Tour de la Défense. Bureau moderne avec console vidéo et moquette de haute laine. Château debout, rasé de près, une cravate impeccable nouée au cou, la veste boutonnée, le visage poli comme de l’ambre, les reliefs curieusement adoucis, dépourvu de la moindre trace de fatigue ou d’impatience. Le colonel, dans son fauteuil en cuir, dont les doigts jouent avec un couteau d’obsidienne. Le colonel, qui le fixe de façon reculée.
— Washington regrette. Washington a toutes les raisons de penser que l’initiative ne vient pas des autorités françaises. Qu’elle était et reste inopportune. Le tour qu’elle a pris est proprement détestable.
Château ne bouge pas, supporte sans ciller le regard spéculatif. Le soleil éclatant, dehors, ne parvient qu’étouffé à travers le vitrage épais, teinté de gris. Pas un bruit, pas un mouvement, sauf les doigts, inlassables et réguliers. Pas de ville dehors. Pas de voitures qui circulent sur la rocade. Un monde mort, tout en bas, bien qu’il soit dix heures, un monde d’où rien ne parvient plus. Le colonel repose le couteau à regret.
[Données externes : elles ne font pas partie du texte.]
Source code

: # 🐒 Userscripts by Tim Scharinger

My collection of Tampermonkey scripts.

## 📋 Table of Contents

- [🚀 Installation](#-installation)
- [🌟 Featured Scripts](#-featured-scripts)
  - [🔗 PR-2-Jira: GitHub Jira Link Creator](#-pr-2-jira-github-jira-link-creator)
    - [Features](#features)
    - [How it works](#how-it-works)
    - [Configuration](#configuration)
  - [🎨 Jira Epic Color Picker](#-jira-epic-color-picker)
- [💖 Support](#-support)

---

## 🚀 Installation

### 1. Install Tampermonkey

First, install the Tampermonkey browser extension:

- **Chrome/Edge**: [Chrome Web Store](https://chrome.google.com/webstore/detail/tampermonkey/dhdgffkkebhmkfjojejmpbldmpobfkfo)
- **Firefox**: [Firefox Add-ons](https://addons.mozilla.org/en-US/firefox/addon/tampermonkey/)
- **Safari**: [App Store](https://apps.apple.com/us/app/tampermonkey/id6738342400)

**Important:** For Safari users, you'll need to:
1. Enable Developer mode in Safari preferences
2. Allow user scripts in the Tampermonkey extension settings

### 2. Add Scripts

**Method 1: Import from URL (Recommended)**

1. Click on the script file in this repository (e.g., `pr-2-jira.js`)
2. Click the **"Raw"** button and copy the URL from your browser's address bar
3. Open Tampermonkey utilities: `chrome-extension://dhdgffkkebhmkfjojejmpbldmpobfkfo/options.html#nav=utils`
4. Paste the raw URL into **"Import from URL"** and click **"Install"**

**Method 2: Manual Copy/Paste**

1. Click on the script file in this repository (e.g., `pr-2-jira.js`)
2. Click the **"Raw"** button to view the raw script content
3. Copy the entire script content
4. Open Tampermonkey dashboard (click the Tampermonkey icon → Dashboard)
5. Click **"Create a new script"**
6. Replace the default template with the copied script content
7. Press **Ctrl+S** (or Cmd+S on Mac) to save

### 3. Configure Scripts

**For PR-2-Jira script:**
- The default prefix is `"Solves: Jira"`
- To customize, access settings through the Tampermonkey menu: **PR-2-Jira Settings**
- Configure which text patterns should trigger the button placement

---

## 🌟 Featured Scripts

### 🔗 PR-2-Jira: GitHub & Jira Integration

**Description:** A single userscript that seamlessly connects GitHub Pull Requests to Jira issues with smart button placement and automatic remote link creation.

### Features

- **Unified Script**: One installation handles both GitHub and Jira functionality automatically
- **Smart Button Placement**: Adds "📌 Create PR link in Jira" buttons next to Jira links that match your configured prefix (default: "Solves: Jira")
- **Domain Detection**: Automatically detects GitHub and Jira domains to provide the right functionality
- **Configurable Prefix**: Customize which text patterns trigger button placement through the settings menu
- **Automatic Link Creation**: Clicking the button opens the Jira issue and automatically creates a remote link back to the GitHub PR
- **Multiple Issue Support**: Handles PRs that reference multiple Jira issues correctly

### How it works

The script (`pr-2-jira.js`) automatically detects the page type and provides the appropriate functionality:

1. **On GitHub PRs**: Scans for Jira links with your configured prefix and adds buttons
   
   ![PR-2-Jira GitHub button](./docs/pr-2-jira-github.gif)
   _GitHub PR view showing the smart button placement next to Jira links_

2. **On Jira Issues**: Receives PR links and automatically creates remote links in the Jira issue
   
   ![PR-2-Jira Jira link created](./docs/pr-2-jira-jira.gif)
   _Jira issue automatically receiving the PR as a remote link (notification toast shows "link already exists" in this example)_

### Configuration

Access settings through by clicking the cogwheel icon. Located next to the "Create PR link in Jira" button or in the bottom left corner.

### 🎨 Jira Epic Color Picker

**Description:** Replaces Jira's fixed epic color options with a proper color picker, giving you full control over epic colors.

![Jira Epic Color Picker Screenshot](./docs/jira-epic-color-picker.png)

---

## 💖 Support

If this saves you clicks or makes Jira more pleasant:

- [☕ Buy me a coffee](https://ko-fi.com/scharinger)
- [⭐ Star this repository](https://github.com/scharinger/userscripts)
— La Centrale étudie en permanence des hypothèses simultanées. Les variables les plus aléatoires sont intégrées, y compris les plus malencontreuses. Nous obtenons des réponses. Certaines ne nous plaisent pas, la plupart nous encombrent. D’autres simulations enfin nous rebutent encore plus. Surtout lorsqu’elles aboutissent à une expérimentation en vraie grandeur. Washington avait exprimé ses plus vives réserves, quant au dispositif ATLANTA. Nous pensions avoir été clairement perçus.
Château est toujours immobile. Ni sa posture, ni ses traits, ni ses yeux n’expriment le moindre sentiment, rien ne le trahit. Le colonel bouge le fauteuil.
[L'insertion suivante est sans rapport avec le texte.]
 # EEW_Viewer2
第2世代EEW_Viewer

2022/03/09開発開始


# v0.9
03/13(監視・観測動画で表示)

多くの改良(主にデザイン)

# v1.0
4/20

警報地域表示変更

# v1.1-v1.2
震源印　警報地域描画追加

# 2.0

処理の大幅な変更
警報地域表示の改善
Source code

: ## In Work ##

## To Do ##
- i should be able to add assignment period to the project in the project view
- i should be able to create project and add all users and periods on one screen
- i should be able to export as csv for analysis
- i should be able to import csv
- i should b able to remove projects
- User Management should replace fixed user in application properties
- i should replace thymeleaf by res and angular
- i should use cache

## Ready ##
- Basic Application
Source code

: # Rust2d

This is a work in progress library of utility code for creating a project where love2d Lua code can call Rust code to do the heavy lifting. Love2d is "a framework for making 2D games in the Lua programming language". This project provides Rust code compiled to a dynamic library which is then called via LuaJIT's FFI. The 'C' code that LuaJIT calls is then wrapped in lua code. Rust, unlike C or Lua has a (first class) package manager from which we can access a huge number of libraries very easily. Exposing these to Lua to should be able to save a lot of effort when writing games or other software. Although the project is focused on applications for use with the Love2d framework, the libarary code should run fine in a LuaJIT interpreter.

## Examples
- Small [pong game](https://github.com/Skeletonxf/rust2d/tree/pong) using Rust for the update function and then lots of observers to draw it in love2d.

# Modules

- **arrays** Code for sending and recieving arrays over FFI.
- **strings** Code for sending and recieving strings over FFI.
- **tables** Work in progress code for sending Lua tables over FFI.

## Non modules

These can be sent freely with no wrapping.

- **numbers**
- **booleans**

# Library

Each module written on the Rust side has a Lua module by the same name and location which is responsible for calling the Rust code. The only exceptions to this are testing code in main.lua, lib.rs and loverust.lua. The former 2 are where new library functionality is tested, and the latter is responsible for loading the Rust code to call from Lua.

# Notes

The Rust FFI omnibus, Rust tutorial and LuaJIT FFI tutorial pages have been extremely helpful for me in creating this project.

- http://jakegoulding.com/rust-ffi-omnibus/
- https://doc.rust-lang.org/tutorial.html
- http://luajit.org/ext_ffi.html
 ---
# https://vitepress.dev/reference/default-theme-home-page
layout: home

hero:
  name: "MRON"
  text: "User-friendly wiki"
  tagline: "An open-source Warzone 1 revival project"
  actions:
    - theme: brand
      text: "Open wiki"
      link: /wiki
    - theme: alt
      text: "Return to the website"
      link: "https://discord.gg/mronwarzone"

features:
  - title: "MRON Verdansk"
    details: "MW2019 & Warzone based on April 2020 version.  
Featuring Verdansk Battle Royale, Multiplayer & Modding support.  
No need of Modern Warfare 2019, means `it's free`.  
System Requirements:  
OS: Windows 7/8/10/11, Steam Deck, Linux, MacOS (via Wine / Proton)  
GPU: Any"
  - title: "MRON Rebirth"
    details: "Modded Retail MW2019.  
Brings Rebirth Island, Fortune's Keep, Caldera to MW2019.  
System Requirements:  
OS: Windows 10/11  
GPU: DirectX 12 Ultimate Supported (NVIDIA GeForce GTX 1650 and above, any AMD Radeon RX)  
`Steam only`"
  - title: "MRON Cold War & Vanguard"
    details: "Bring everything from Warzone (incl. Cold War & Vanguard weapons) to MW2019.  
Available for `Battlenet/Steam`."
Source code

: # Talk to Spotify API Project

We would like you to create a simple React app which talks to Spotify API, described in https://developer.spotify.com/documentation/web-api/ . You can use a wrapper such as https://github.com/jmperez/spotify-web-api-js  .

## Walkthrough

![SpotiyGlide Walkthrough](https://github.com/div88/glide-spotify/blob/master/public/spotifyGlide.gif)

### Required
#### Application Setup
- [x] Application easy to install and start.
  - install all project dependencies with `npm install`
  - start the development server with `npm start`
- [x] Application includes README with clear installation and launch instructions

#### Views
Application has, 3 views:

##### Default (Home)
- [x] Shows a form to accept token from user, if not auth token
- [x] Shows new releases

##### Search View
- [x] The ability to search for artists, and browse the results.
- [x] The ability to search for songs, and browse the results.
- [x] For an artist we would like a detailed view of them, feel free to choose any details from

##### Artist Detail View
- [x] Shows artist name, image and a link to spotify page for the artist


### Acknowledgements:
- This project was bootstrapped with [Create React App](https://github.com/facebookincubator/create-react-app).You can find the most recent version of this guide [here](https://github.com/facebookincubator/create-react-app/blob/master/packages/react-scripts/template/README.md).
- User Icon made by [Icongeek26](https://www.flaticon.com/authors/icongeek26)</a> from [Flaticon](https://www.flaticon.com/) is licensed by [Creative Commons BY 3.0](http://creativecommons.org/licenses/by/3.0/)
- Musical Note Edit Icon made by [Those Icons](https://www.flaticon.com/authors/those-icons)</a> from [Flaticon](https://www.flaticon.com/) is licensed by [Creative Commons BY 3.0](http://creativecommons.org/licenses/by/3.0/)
— Tous les Services du monde ont des études semblables dans leurs cartons. Elles y sont généralement classifiées et soigneusement protégées. On peut les prendre pour des jeux de l’esprit, des exercices de style. Ils contribuent pour une grande part à acérer la virtuosité de leurs concepteurs. Des gammes, commissaire. On doit les considérer comme des gammes.
Château ne remue presque pas les lèvres.
— Des gammes pour jouer quoi ?
— Les pièces qu’on demandera de jouer plus tard.
— « Five Easy Pieces »…
— Berg s’en est tiré. Nous l’avions dans la poursuite. Depuis des années. Fin 82, il a approché un de vos attachés militaires du Golfe. Il était disposé à rentrer, à condition qu’on lui fournisse pour cela une raison plausible. Qu’on lui fournisse une protection. Nous étions… réservés. Nous vous l’avons clairement fait connaître, à de multiples reprises. Vous avez monté le dispositif et celui-ci porte la marque brillante d’une intelligence perverse.
Château sort un paquet de cigarettes, l’entame.
Ses gestes sont placides et désinvoltes. Il l’allume.
— Toute intelligence est par essence perverse, colonel.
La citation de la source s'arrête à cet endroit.